For years I have been using wax as a primary medium when I create objects. For more than a decade, I worked in the lost wax method of metal casting. My work shifted from using wax as a tool to create the final product in bronze or aluminum. The wax forms became the final product. Eva Hesse’s statement, “‘the materials I use are really casting materials, but I don’t want to use them as casting materials. I want to use them directly, eliminating making molds and casts ... I am interested in the process, a very direct kind of connection.” I began using wax for my larger installations because of my familiarity with the medium.
The Alphabet
There is a layer of wax beneath the colored fabric. The wax is what holds the hair in place. Layering wax on styrofoam became a metaphor for my journey. Styrofoam is a material that is not natural, and does not break down when buried, but vaporizes with high heat. The layers of wax on the surface can be melted, colored, sculpted and injected with hair. An average Texas summer day will destroy the surface of my installations, but not the core. I like the mix of delicate balance of permanent and ephemeral. The translucence of the wax I use reminds me of funerary encaustic paintings of Fayum from the 2nd century AD. Those vivid encaustic portraits of the deceased are preserved beautifully as the physical embodiment of a memory.

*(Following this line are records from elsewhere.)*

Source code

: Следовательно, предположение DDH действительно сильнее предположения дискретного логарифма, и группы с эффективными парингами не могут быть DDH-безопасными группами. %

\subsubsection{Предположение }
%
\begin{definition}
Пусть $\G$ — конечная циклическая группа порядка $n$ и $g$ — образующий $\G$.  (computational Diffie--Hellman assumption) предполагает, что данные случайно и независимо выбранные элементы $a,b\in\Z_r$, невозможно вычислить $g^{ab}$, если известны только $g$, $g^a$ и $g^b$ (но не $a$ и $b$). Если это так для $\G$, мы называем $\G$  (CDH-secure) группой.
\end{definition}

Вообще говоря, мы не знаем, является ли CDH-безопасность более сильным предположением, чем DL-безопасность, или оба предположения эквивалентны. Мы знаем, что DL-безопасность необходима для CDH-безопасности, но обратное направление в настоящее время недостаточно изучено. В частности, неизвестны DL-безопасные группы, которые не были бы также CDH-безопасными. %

I am haunted by the information and images I have seen in the years of desperate searching through medical journals, and my trip to Pripyat, the town where the workers from Chernobyl had lived. Incorporating the videos and still images from my trip into my installations seemed like the next logical step. Mixing horrifying facts and surreal toy-like organisms satisfies my compulsion to seduce and repel, and still leave room for the viewer’s imagination. I hope to use my art as therapy, and hopefully to spark others’ interest in how radiation affects all of us.